I, like a lot people, first heard Madonna when “Like A Vigin” became a thing. I vaguely remember seeing a music video from Madonna pre-Virgin, but I don’t remember which one and I don’t feel like going to look for it. I do remember watching it and thinking “what is this” and someone that was dancing around the room thinking it was just the greatest and don’t I love it. I didn’t but I did. It was the ‘80s and Madonna took over. Yes, I liked the stuff that got radio airplay and I bought some of those early cassettes. I didn’t invest in any fishnet clothing. Well, I may have owned a lace fingerless glove. Maybe.

I didn’t pay a lot of attention to Madonna in the ‘90s. I was aware that she was putting out music and staring in movies (I’ve never seen Evita), but I wasn’t buying it. In 1986 I had stumbled across Master of Puppets and my fate had been sealed. By the mid-‘90s I was living near grunge era Seattle and the music scene was amazing and very much not like Madonna. Then, in 1997, I left the country. I was stationed in Italy and heard European electronica for the first time. I didn’t hate it. In 1998, Madonna dropped Ray of Light on the world and it was amazing. I became aware of the album at the gym, while running in place on a dreadmill and watching a wall of TVs set to various different channels. The video for “Ray of Light” played on half of them. I was hooked. Not long after I bought the CD and had it on repeat for a long time.

Ray of Light is a departure from Madonna’s earlier work and moved her into the electronica direction. The internet tells me that this is the time in Madonna’s life when she was embracing Kabbalah, Hinduism, Buddhism, and something called Hatha Yoga. She had also worked on her vocals and you can hear a bigger range on the album. I’ve always just found it to be a really chill soothing album (hello trance!).

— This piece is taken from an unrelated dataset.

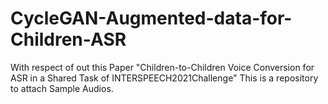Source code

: # CycleGAN-Augmented-data-for-Children-ASR
With respect of out this Paper "Children-to-Children Voice Conversion for ASR in a Shared Task of INTERSPEECH2021Challenge"
This is a repository to attach Sample Audios.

The album has been called Madonna’s most adventurous. It got critical acclaim upon release and it hit number one in many countries. She also picked up 4 Grammy’s, 6 VMA’s, and a slew of international awards: Denmark, Poland, Hungary, Croatia, Canada, MTV Europe, International Dance Music Awards, and probably more that I didn’t find.

If you’ve avoided Madonna, I’d mostly like to know how you managed that. But if it was purposely because you didn’t like her earlier work, check this one out anyway. I don’t think you’ll be disappointed.